• [Task statement]: Repeat the following entries exactly, excluding pictures.

• [Provided entries]:
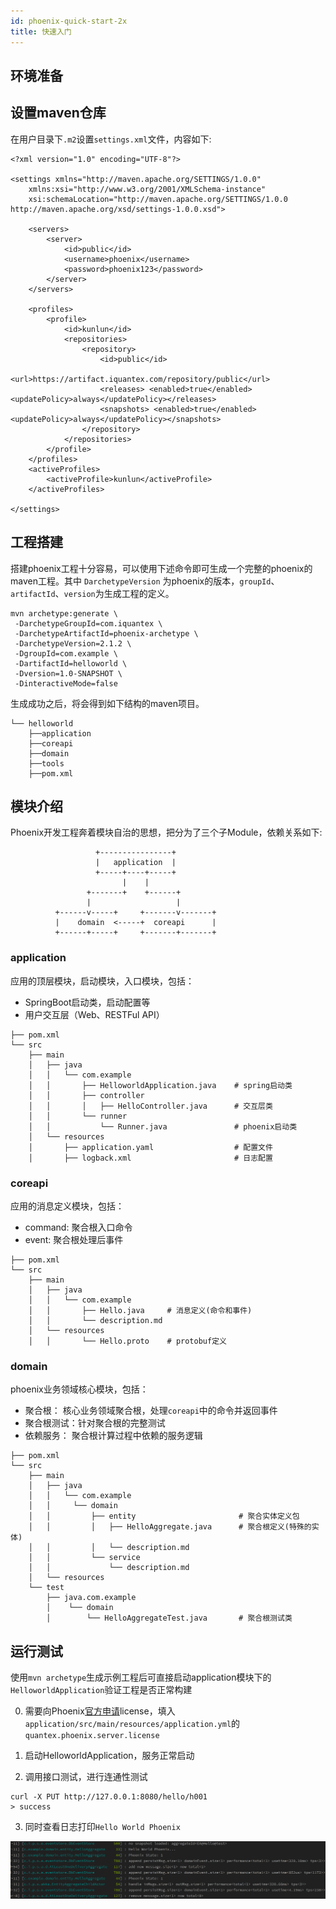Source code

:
 ```yaml
---
id: phoenix-quick-start-2x 
title: 快速入门
---
```


## 环境准备

## 设置maven仓库

在用户目录下`.m2`设置`settings.xml`文件，内容如下:

```shell
<?xml version="1.0" encoding="UTF-8"?>

<settings xmlns="http://maven.apache.org/SETTINGS/1.0.0" 
    xmlns:xsi="http://www.w3.org/2001/XMLSchema-instance" 
    xsi:schemaLocation="http://maven.apache.org/SETTINGS/1.0.0 http://maven.apache.org/xsd/settings-1.0.0.xsd">

    <servers>
        <server>
            <id>public</id>
            <username>phoenix</username>
            <password>phoenix123</password>
        </server>
    </servers>

    <profiles>
        <profile>
            <id>kunlun</id>
            <repositories>
                <repository>
                    <id>public</id>
                    <url>https://artifact.iquantex.com/repository/public</url>
                    <releases> <enabled>true</enabled><updatePolicy>always</updatePolicy></releases> 
                    <snapshots> <enabled>true</enabled><updatePolicy>always</updatePolicy></snapshots>
                </repository>
            </repositories>
        </profile>
    </profiles>
    <activeProfiles>
        <activeProfile>kunlun</activeProfile>
    </activeProfiles>

</settings>

```


## 工程搭建

搭建phoenix工程十分容易，可以使用下述命令即可生成一个完整的phoenix的maven工程。其中 `DarchetypeVersion` 为phoenix的版本，`groupId`、`artifactId`、`version`为生成工程的定义。

```
mvn archetype:generate \
 -DarchetypeGroupId=com.iquantex \
 -DarchetypeArtifactId=phoenix-archetype \
 -DarchetypeVersion=2.1.2 \
 -DgroupId=com.example \
 -DartifactId=helloworld \
 -Dversion=1.0-SNAPSHOT \
 -DinteractiveMode=false 
```

生成成功之后，将会得到如下结构的maven项目。

```shell
└── helloworld
    ├──application
    ├──coreapi 
    ├──domain  
    ├──tools 
	├──pom.xml
```

## 模块介绍

Phoenix开发工程奔着模块自治的思想，把分为了三个子Module，依赖关系如下:
```shell
                   +----------------+
                   |   application  |
                   +-----+----+-----+
                         |    |
                 +-------+    +------+
                 |                   |
          +------v-----+     +-------v-------+
          |    domain  <-----+  coreapi      |
          +------+-----+     +-------+-------+
```

### application
应用的顶层模块，启动模块，入口模块，包括：

- SpringBoot启动类，启动配置等
- 用户交互层（Web、RESTFul API）

``` shell
├── pom.xml
└── src
    ├── main
    │   ├── java
    │   │   └── com.example
    │   │       ├── HelloworldApplication.java    # spring启动类
    │   │       ├── controller
    │   │       │   ├── HelloController.java      # 交互层类 
    │   │       └── runner
    │   │           └── Runner.java               # phoenix启动类
    │   └── resources
    │       ├── application.yaml                  # 配置文件
    │       ├── logback.xml                       # 日志配置
```

### coreapi
应用的消息定义模块，包括：
- command: 聚合根入口命令
- event: 聚合根处理后事件

```shell
├── pom.xml
└── src
    ├── main
    │   ├── java
    │   │   └── com.example
    │   │       ├── Hello.java     # 消息定义(命令和事件)
    │   │       └── description.md
    │   └── resources
    │   │       └── Hello.proto    # protobuf定义

```

### domain
phoenix业务领域核心模块，包括：
- 聚合根： 核心业务领域聚合根，处理`coreapi`中的命令并返回事件
- 聚合根测试：针对聚合根的完整测试
- 依赖服务： 聚合根计算过程中依赖的服务逻辑

``` shell
├── pom.xml
└── src
    ├── main
    │   ├── java
    │   │   └── com.example
    │   │     └── domain
    │   │         ├── entity                       # 聚合实体定义包
    │   │         │   ├── HelloAggregate.java      # 聚合根定义(特殊的实体)
    │   │         │   └── description.md          
    │   │         └── service
    │   │             └── description.md
    │   └── resources
    └── test
        ├── java.com.example
        │    └── domain
        │        └── HelloAggregateTest.java       # 聚合根测试类
```

## 运行测试

使用`mvn archetype`生成示例工程后可直接启动application模块下的`HelloworldApplication`验证工程是否正常构建

0. 需要向Phoenix[官方申请]()license，填入`application/src/main/resources/application.yml`的`quantex.phoenix.server.license`

1. 启动HelloworldApplication，服务正常启动

2. 调用接口测试，进行连通性测试
```shell
curl -X PUT http://127.0.0.1:8080/hello/h001
> success
```

3. 同时查看日志打印`Hello World Phoenix`

![show](../../assets/phoenix2.x/phoenix-lite/example-hello-log.png)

• [Answer section]:
Source code

:
 ```yaml
---
id: phoenix-quick-start-2x 
title: 快速入门
---
```


## 环境准备

## 设置maven仓库

在用户目录下`.m2`设置`settings.xml`文件，内容如下:

```shell
<?xml version="1.0" encoding="UTF-8"?>

<settings xmlns="http://maven.apache.org/SETTINGS/1.0.0" 
    xmlns:xsi="http://www.w3.org/2001/XMLSchema-instance" 
    xsi:schemaLocation="http://maven.apache.org/SETTINGS/1.0.0 http://maven.apache.org/xsd/settings-1.0.0.xsd">

    <servers>
        <server>
            <id>public</id>
            <username>phoenix</username>
            <password>phoenix123</password>
        </server>
    </servers>

    <profiles>
        <profile>
            <id>kunlun</id>
            <repositories>
                <repository>
                    <id>public</id>
                    <url>https://artifact.iquantex.com/repository/public</url>
                    <releases> <enabled>true</enabled><updatePolicy>always</updatePolicy></releases> 
                    <snapshots> <enabled>true</enabled><updatePolicy>always</updatePolicy></snapshots>
                </repository>
            </repositories>
        </profile>
    </profiles>
    <activeProfiles>
        <activeProfile>kunlun</activeProfile>
    </activeProfiles>

</settings>

```


## 工程搭建

搭建phoenix工程十分容易，可以使用下述命令即可生成一个完整的phoenix的maven工程。其中 `DarchetypeVersion` 为phoenix的版本，`groupId`、`artifactId`、`version`为生成工程的定义。

```
mvn archetype:generate \
 -DarchetypeGroupId=com.iquantex \
 -DarchetypeArtifactId=phoenix-archetype \
 -DarchetypeVersion=2.1.2 \
 -DgroupId=com.example \
 -DartifactId=helloworld \
 -Dversion=1.0-SNAPSHOT \
 -DinteractiveMode=false 
```

生成成功之后，将会得到如下结构的maven项目。

```shell
└── helloworld
    ├──application
    ├──coreapi 
    ├──domain  
    ├──tools 
	├──pom.xml
```

## 模块介绍

Phoenix开发工程奔着模块自治的思想，把分为了三个子Module，依赖关系如下:
```shell
                   +----------------+
                   |   application  |
                   +-----+----+-----+
                         |    |
                 +-------+    +------+
                 |                   |
          +------v-----+     +-------v-------+
          |    domain  <-----+  coreapi      |
          +------+-----+     +-------+-------+
```

### application
应用的顶层模块，启动模块，入口模块，包括：

- SpringBoot启动类，启动配置等
- 用户交互层（Web、RESTFul API）

``` shell
├── pom.xml
└── src
    ├── main
    │   ├── java
    │   │   └── com.example
    │   │       ├── HelloworldApplication.java    # spring启动类
    │   │       ├── controller
    │   │       │   ├── HelloController.java      # 交互层类 
    │   │       └── runner
    │   │           └── Runner.java               # phoenix启动类
    │   └── resources
    │       ├── application.yaml                  # 配置文件
    │       ├── logback.xml                       # 日志配置
```

### coreapi
应用的消息定义模块，包括：
- command: 聚合根入口命令
- event: 聚合根处理后事件

```shell
├── pom.xml
└── src
    ├── main
    │   ├── java
    │   │   └── com.example
    │   │       ├── Hello.java     # 消息定义(命令和事件)
    │   │       └── description.md
    │   └── resources
    │   │       └── Hello.proto    # protobuf定义

```

### domain
phoenix业务领域核心模块，包括：
- 聚合根： 核心业务领域聚合根，处理`coreapi`中的命令并返回事件
- 聚合根测试：针对聚合根的完整测试
- 依赖服务： 聚合根计算过程中依赖的服务逻辑

``` shell
├── pom.xml
└── src
    ├── main
    │   ├── java
    │   │   └── com.example
    │   │     └── domain
    │   │         ├── entity                       # 聚合实体定义包
    │   │         │   ├── HelloAggregate.java      # 聚合根定义(特殊的实体)
    │   │         │   └── description.md          
    │   │         └── service
    │   │             └── description.md
    │   └── resources
    └── test
        ├── java.com.example
        │    └── domain
        │        └── HelloAggregateTest.java       # 聚合根测试类
```

## 运行测试

使用`mvn archetype`生成示例工程后可直接启动application模块下的`HelloworldApplication`验证工程是否正常构建

0. 需要向Phoenix[官方申请]()license，填入`application/src/main/resources/application.yml`的`quantex.phoenix.server.license`

1. 启动HelloworldApplication，服务正常启动

2. 调用接口测试，进行连通性测试
```shell
curl -X PUT http://127.0.0.1:8080/hello/h001
> success
```

3. 同时查看日志打印`Hello World Phoenix`

![show](../../assets/phoenix2.x/phoenix-lite/example-hello-log.png)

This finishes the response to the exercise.